2. The procedures should indicate how the agency will coordinate
the consideration of petitions with other processes and activities
used to determine agency priorities, such as the Unified Agenda and
retrospective review of existing rules.
3. The procedures should explain what type of data,
argumentation, and other information make a petition more useful and
easier for the agency to evaluate. The procedures should also
identify any information that is statutorily required for the agency
to act on a petition.
Receiving and Processing Petitions
4. Agencies should accept the electronic submission of
petitions, via email or through Regulations.gov (such as by
maintaining an open docket for the submission of petitions for
rulemaking) or their existing online docketing system.
5. Agencies should designate a particular person or office to
receive and distribute all petitions for rulemaking to ensure that
each petition for rulemaking is expeditiously directed to the
appropriate agency personnel for consideration and disposition. This
designation may be especially important for agencies that have
multiple regions or offices.
Communicating With Petitioners
6. Agencies should encourage and facilitate communication
between agency personnel and petitioners, both prior to submission
and while petitions are pending disposition. For example, agencies
should consider asking petitioners to clarify requests or submit
additional information that will make the petition easier to
evaluate. Agencies should consider also alerting petitioners to
recent developments that may warrant a petition's modification or
withdrawal.
7. Agencies should provide a way for petitioners and other
interested persons to learn the status of previously filed
petitions. Agencies should:
(a) Use online dockets to allow the public to monitor the status
of petitions; and
(b) Designate a single point of contact authorized to provide
information about the status of petitions.

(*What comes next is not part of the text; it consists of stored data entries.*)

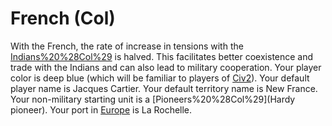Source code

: # French (Col)

With the French, the rate of increase in tensions with the [Indians%20%28Col%29](Indians) is halved. This facilitates better coexistence and trade with the Indians and can also lead to military cooperation. 
Your player color is deep blue (which will be familiar to players of [Civ2](Civ2)). 
Your default player name is Jacques Cartier.
Your default territory name is New France. 
Your non-military starting unit is a [Pioneers%20%28Col%29](Hardy pioneer). 
Your port in [Europe](Europe) is La Rochelle.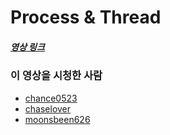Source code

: # Process & Thread

##### [영상 링크](https://youtu.be/1grtWKqTn50)

### 이 영상을 시청한 사람

- [chance0523](https://github.com/chance0523)
- [chaselover](https://github.com/chaselover)
- [moonsbeen626](https://github.com/moonsbeen626)
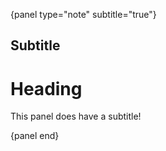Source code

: {panel type="note" subtitle="true"}

## Subtitle

# Heading

This panel does have a subtitle!

{panel end}
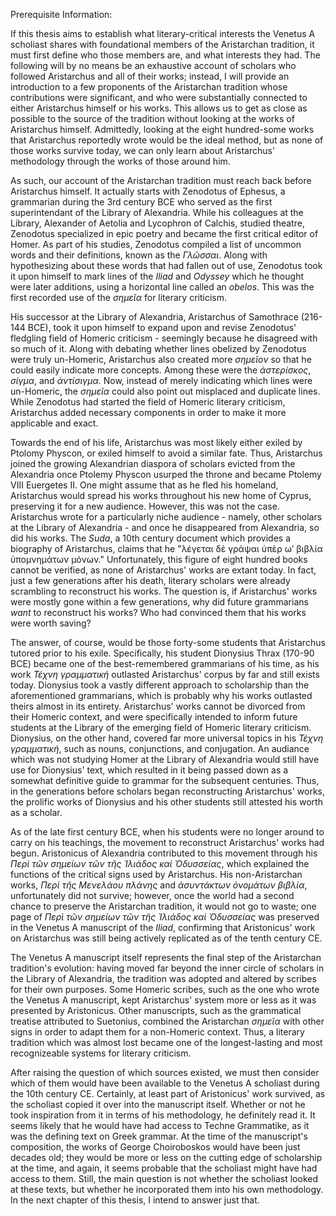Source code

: Prerequisite Information:

If this thesis aims to establish what literary-critical interests the Venetus A scholiast shares with foundational members of the Aristarchan tradition, it must first define who those members are, and what interests they had. The following will by no means be an exhaustive account of scholars who followed Aristarchus and all of their works; instead, I will provide an introduction to a few proponents of the Aristarchan tradition whose contributions were significant, and who were substantially connected to either Aristarchus himself or his works. This allows us to get as close as possible to the source of the tradition without looking at the works of Aristarchus himself. Admittedly, looking at the eight hundred-some works that Aristarchus reportedly wrote would be the ideal method, but as none of those works survive today, we can only learn about Aristarchus' methodology through the works of those around him.

As such, our account of the Aristarchan tradition must reach back before Aristarchus himself. It actually starts with Zenodotus of Ephesus, a grammarian during the 3rd century BCE who served as the first superintendant of the Library of Alexandria. While his colleagues at the Library, Alexander of Aetolia and Lycophron of Calchis, studied theatre, Zenodotus specialized in epic poetry and became the first critical editor of Homer. As part of his studies, Zenodotus compiled a list of uncommon words and their definitions, known as the _Γλῶσσαι_. Along with hypothesizing about these words that had fallen out of use, Zenodotus took it upon himself to mark lines of the _Iliad_ and _Odyssey_ which he thought were later additions, using a horizontal line called an _obelos_. This was the first recorded use of the _σημεῖα_ for literary criticism.

His successor at the Library of Alexandria, Aristarchus of Samothrace (216-144 BCE), took it upon himself to expand upon and revise Zenodotus' fledgling field of Homeric criticism - seemingly because he disagreed with so much of it. Along with debating whether lines obelized by Zenodotus were truly un-Homeric, Aristarchus also created more _σημεῖον_ so that he could easily indicate more concepts. Among these were the _ἀστερίσκος_, _σίγμα_, and _ἀντίσιγμα_. Now, instead of merely indicating which lines were un-Homeric, the _σημεῖα_ could also point out misplaced and duplicate lines. While Zenodotus had started the field of Homeric literary criticism, Aristarchus added necessary components in order to make it more applicable and exact.

Towards the end of his life, Aristarchus was most likely either exiled by Ptolomy Physcon, or exiled himself to avoid a similar fate. Thus, Aristarchus joined the growing Alexandrian diaspora of scholars evicted from the Alexandria once Ptolemy Physcon usurped the throne and became Ptolemy VIII Euergetes II. One might assume that as he fled his homeland, Aristarchus would spread his works throughout his new home of Cyprus, preserving it for a new audience. However, this was not the case. Aristarchus wrote for a particularly niche audience - namely, other scholars at the Library of Alexandria - and once he disappeared from Alexandria, so did his works. The _Suda_, a 10th century document which provides a biography of Aristarchus, claims that he "λέγεται δὲ γράψαι ὑπὲρ ωʹ βιβλία ὑπομνημάτων μόνων." Unfortunately, this figure of eight hundred books cannot be verified, as none of Aristarchus' works are extant today. In fact, just a few generations after his death, literary scholars were already scrambling to reconstruct his works. The question is, if Aristarchus' works were mostly gone within a few generations, why did future grammarians _want_ to reconstruct his works? Who had convinced them that his works were worth saving?

The answer, of course, would be those forty-some students that Aristarchus tutored prior to his exile. Specifically, his student Dionysius Thrax (170-90 BCE) became one of the best-remembered grammarians of his time, as his work _Τέχνη γραμματική_ outlasted Aristarchus' corpus by far and still exists today. Dionysius took a vastly different approach to scholarship than the aforementioned grammarians, which is probably why his works outlasted theirs almost in its entirety. Aristarchus' works cannot be divorced from their Homeric context, and were specifically intended to inform future students at the Library of the emerging field of Homeric literary criticism. Dionysius, on the other hand, covered far more universal topics in his _Τέχνη γραμματική_, such as nouns, conjunctions, and conjugation. An audiance which was not studying Homer at the Library of Alexandria would still have use for Dionysius' text, which resulted in it being passed down as a somewhat definitive guide to grammar for the subsequent centuries. Thus, in the generations before scholars began reconstructing Aristarchus' works, the prolific works of Dionysius and his other students still attested his worth as a scholar.

As of the late first century BCE, when his students were no longer around to carry on his teachings, the movement to reconstruct Aristarchus' works had begun. Aristonicus of Alexandria contributed to this movement through his _Περὶ τῶν σημείων τῶν τῆς Ἰλιάδος καὶ Ὀδυσσείας_, which explained the functions of the critical signs used by Aristarchus. His non-Aristarchan works, _Περὶ τῆς Μενελάου πλάνης_ and _ἀσυντάκτων ὀνομάτων βιβλία_, unfortunately did not survive; however, once the world had a second chance to preserve the Aristarchan tradition, it would not go to waste; one page of _Περὶ τῶν σημείων τῶν τῆς Ἰλιάδος καὶ Ὀδυσσείας_ was preserved in the Venetus A manuscript of the _Iliad_, confirming that Aristonicus' work on Aristarchus was still being actively replicated as of the tenth century CE.

The Venetus A manuscript itself represents the final step of the Aristarchan tradition's evolution: having moved far beyond the inner circle of scholars in the Library of Alexandria, the tradition was adopted and altered by scribes for their own purposes. Some Homeric scribes, such as the one who wrote the Venetus A manuscript, kept Aristarchus' system more or less as it was presented by Aristonicus. Other manuscripts, such as the grammatical treatise attributed to Suetonius, combined the Aristarchan _σημεῖα_ with other signs in order to adapt them for a non-Homeric context. Thus, a literary tradition which was almost lost became one of the longest-lasting and most recognizeable systems for literary criticism.

After raising the question of which sources existed, we must then consider which of them would have been available to the Venetus A scholiast during the 10th century CE. Certainly, at least part of Aristonicus' work survived, as the scholiast copied it over into the manuscript itself. Whether or not he took inspiration from it in terms of his methodology, he definitely read it. It seems likely that he would have had access to Techne Grammatike, as it was the defining text on Greek grammar. At the time of the manuscript's composition, the works of George Choiroboskos would have been just decades old; they would be more or less on the cutting edge of scholarship at the time, and again, it seems probable that the scholiast might have had access to them. Still, the main question is not whether the scholiast looked at these texts, but whether he incorporated them into his own methodology. In the next chapter of this thesis, I intend to answer just that.
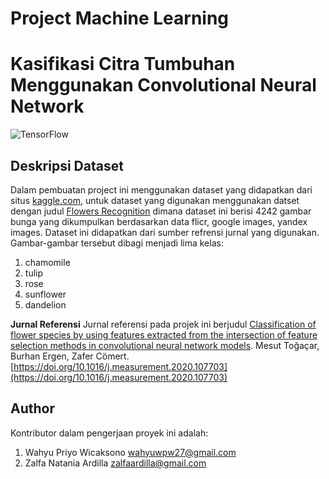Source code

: # Project Machine Learning
# Kasifikasi Citra Tumbuhan Menggunakan Convolutional Neural Network

![TensorFlow](https://camo.githubusercontent.com/b9a15384e1200fd9bc61981b512a8888bdb44b842c3062f5ede5f89319f5706b/68747470733a2f2f6d69726f2e6d656469756d2e636f6d2f6d61782f323632352f312a5972764d4b72574d686933486f6d6f69544c507366772e706e67)

## Deskripsi Dataset
Dalam pembuatan project ini menggunakan dataset yang didapatkan dari situs [kaggle.com](https://www.kaggle.com/), untuk dataset yang digunakan menggunakan datset dengan judul [Flowers Recognition](https://www.kaggle.com/alxmamaev/flowers-recognition) dimana dataset ini berisi 4242 gambar bunga yang dikumpulkan berdasarkan data flicr, google images, yandex images. Dataset ini didapatkan dari sumber refrensi jurnal yang digunakan. Gambar-gambar tersebut dibagi menjadi lima kelas:
1. chamomile
2. tulip
3. rose
4. sunflower
5. dandelion

**Jurnal Referensi**
Jurnal referensi pada projek ini berjudul [Classification of flower species by using features extracted from the intersection of feature selection methods in convolutional neural network models](https://www.sciencedirect.com/science/article/abs/pii/S0263224120302414). Mesut Toğaçar, Burhan Ergen, Zafer Cömert. [https://doi.org/10.1016/j.measurement.2020.107703](https://doi.org/10.1016/j.measurement.2020.107703)

## Author
Kontributor dalam pengerjaan proyek ini adalah:
1. Wahyu Priyo Wicaksono [wahyuwpw27@gmail.com](wahyuwpw27@gmail.com)
2. Zalfa Natania Ardilla [zalfaardilla@gmail.com](zalfaardilla@gmail.com)
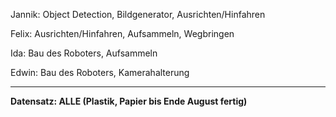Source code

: Jannik: Object Detection, Bildgenerator, Ausrichten/Hinfahren

Felix: Ausrichten/Hinfahren, Aufsammeln, Wegbringen

Ida: Bau des Roboters, Aufsammeln

Edwin: Bau des Roboters, Kamerahalterung

***

__Datensatz: ALLE (Plastik, Papier bis Ende August fertig)__
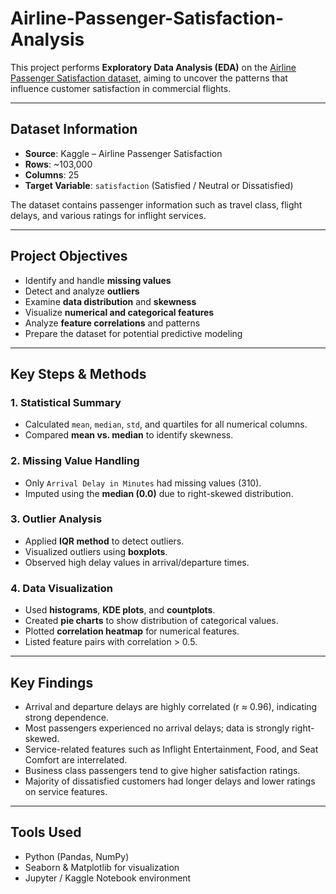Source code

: # Airline-Passenger-Satisfaction-Analysis

This project performs **Exploratory Data Analysis (EDA)** on the [Airline Passenger Satisfaction dataset](https://www.kaggle.com/datasets/teejmahal20/airline-passenger-satisfaction), aiming to uncover the patterns that influence customer satisfaction in commercial flights.

---

## Dataset Information

- **Source**: Kaggle – Airline Passenger Satisfaction
- **Rows**: ~103,000
- **Columns**: 25
- **Target Variable**: `satisfaction` (Satisfied / Neutral or Dissatisfied)

The dataset contains passenger information such as travel class, flight delays, and various ratings for inflight services.

---

## Project Objectives

- Identify and handle **missing values**
- Detect and analyze **outliers**
- Examine **data distribution** and **skewness**
- Visualize **numerical and categorical features**
- Analyze **feature correlations** and patterns
- Prepare the dataset for potential predictive modeling

---

## Key Steps & Methods

### 1. Statistical Summary
- Calculated `mean`, `median`, `std`, and quartiles for all numerical columns.
- Compared **mean vs. median** to identify skewness.

### 2. Missing Value Handling
- Only `Arrival Delay in Minutes` had missing values (310).
- Imputed using the **median (0.0)** due to right-skewed distribution.

### 3. Outlier Analysis
- Applied **IQR method** to detect outliers.
- Visualized outliers using **boxplots**.
- Observed high delay values in arrival/departure times.

### 4. Data Visualization
- Used **histograms**, **KDE plots**, and **countplots**.
- Created **pie charts** to show distribution of categorical values.
- Plotted **correlation heatmap** for numerical features.
- Listed feature pairs with correlation > 0.5.

---

## Key Findings

- Arrival and departure delays are highly correlated (r ≈ 0.96), indicating strong dependence.
- Most passengers experienced no arrival delays; data is strongly right-skewed.
- Service-related features such as Inflight Entertainment, Food, and Seat Comfort are interrelated.
- Business class passengers tend to give higher satisfaction ratings.
- Majority of dissatisfied customers had longer delays and lower ratings on service features.
  
---

## Tools Used

- Python (Pandas, NumPy)
- Seaborn & Matplotlib for visualization
- Jupyter / Kaggle Notebook environment




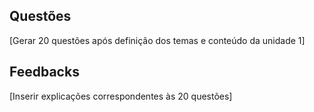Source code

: ## Questões

[Gerar 20 questões após definição dos temas e conteúdo da unidade 1]

## Feedbacks

[Inserir explicações correspondentes às 20 questões]

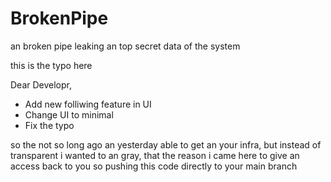 # BrokenPipe
an broken pipe leaking an top secret data of the system

this is the typo here

Dear Developr,
- Add new folliwing feature in UI
- Change UI to minimal
- Fix the typo

so the not so long ago an yesterday able to get an your infra, but instead of transparent i wanted to an gray, that the reason i came here to give an access back to you so pushing this code directly to your main branch
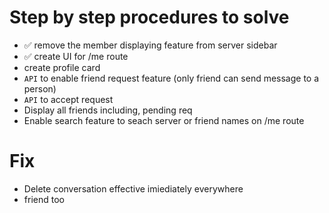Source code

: # Step by step procedures to solve 

- ✅ remove the member displaying feature from server sidebar
- ✅ create UI for /me route
- create profile card
- `API` to enable friend request feature (only friend can send message to a person)
- `API` to accept request
- Display all friends including, pending req
- Enable search feature to seach server or friend names on /me route



# Fix

- Delete conversation effective imiediately everywhere
- friend too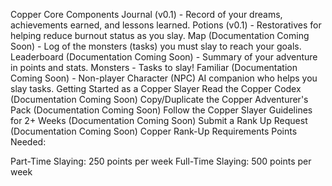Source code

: Copper Core Components
Journal (v0.1) - Record of your dreams, achievements earned, and lessons learned.
Potions (v0.1) - Restoratives for helping reduce burnout status as you slay.
Map (Documentation Coming Soon) - Log of the monsters (tasks) you must slay to reach your goals.
Leaderboard (Documentation Coming Soon) - Summary of your adventure in points and stats.
Monsters - Tasks to slay!
Familiar (Documentation Coming Soon) - Non-player Character (NPC) AI companion who helps you slay tasks.
Getting Started as a Copper Slayer
Read the Copper Codex (Documentation Coming Soon)
Copy/Duplicate the Copper Adventurer's Pack (Documentation Coming Soon)
Follow the Copper Slayer Guidelines for 2+ Weeks (Documentation Coming Soon)
Submit a Rank Up Request (Documentation Coming Soon)
Copper Rank-Up Requirements
Points Needed:

Part-Time Slaying: 250 points per week
Full-Time Slaying: 500 points per week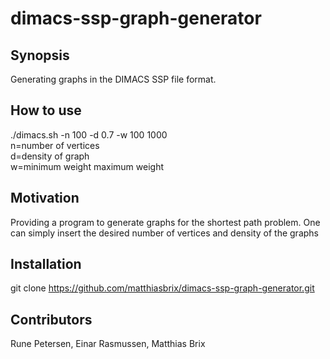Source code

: # dimacs-ssp-graph-generator

## Synopsis

Generating graphs in the DIMACS SSP file format.

## How to use

./dimacs.sh -n 100 -d 0.7 -w 100 1000 <br />
n=number of vertices <br />
d=density of graph <br />
w=minimum weight maximum weight <br />

## Motivation

Providing a program to generate graphs for the shortest path problem. One can simply insert the desired number of vertices and density of the graphs

## Installation

git clone https://github.com/matthiasbrix/dimacs-ssp-graph-generator.git

## Contributors

Rune Petersen, Einar Rasmussen, Matthias Brix
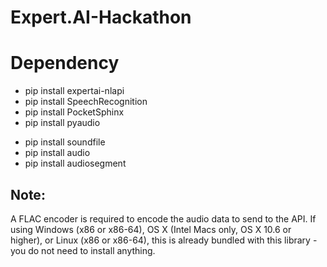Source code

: # Expert.AI-Hackathon

# Dependency

<!-- Indira Dependency -->

- pip install expertai-nlapi
- pip install SpeechRecognition
- pip install PocketSphinx
- pip install pyaudio
<!-- Hemu dependency  -->
- pip install soundfile
- pip install audio
- pip install audiosegment

## Note:

A FLAC encoder is required to encode the audio data to send to the API. If using Windows (x86 or x86-64), OS X (Intel Macs only, OS X 10.6 or higher), or Linux (x86 or x86-64), this is already bundled with this library - you do not need to install anything.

Soliciting Public Comment on Petitions
8. Agencies should consider inviting public comment on petitions
for rulemaking by either:
(a) Soliciting public comment on all petitions for rulemaking;
or
(b) Deciding, on a case-by-case basis, whether to solicit public
comment on petitions for rulemaking. Inviting public comment may be
particularly appropriate when:
(i) A petition addresses a question of policy or of general
interest; or
(ii) Evaluating a petition's merits may require the agency to
consider information the agency does not have, or the agency
believes that the information provided by the petitioner may be in
dispute or is incomplete.
9. If an agency anticipates that it will consider but not
respond to all comments on a petition for rulemaking, it should say
so in its request for comments.
Responding to Petitions for Rulemaking
10. Agencies should docket each decision with the petition to
which it responds.
11. If an agency denies a petition, where feasible and
appropriate, it should provide a reasoned explanation beyond a brief
statement of the grounds for denial. Agencies should not reflexively
cite only resource constraints or competing priorities.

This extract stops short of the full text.